Exercise requirements: Please retype, character for character, the portion of the entries below that runs from the line containing "4. Putra Palampang" to the last line.

Extracted material:
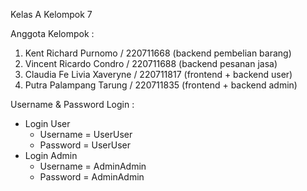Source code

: Kelas A Kelompok 7

Anggota Kelompok :
1. Kent Richard Purnomo / 220711668 (backend pembelian barang)
2. Vincent Ricardo Condro / 220711688 (backend pesanan jasa)
3. Claudia Fe Livia Xaveryne / 220711817 (frontend + backend user)
4. Putra Palampang Tarung / 220711835 (frontend + backend admin)

Username & Password Login :
- Login User
    - Username = UserUser
    - Password = UserUser
- Login Admin
    - Username = AdminAdmin
    - Password = AdminAdmin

Exercise result:
4. Putra Palampang Tarung / 220711835 (frontend + backend admin)

Username & Password Login :
- Login User
    - Username = UserUser
    - Password = UserUser
- Login Admin
    - Username = AdminAdmin
    - Password = AdminAdmin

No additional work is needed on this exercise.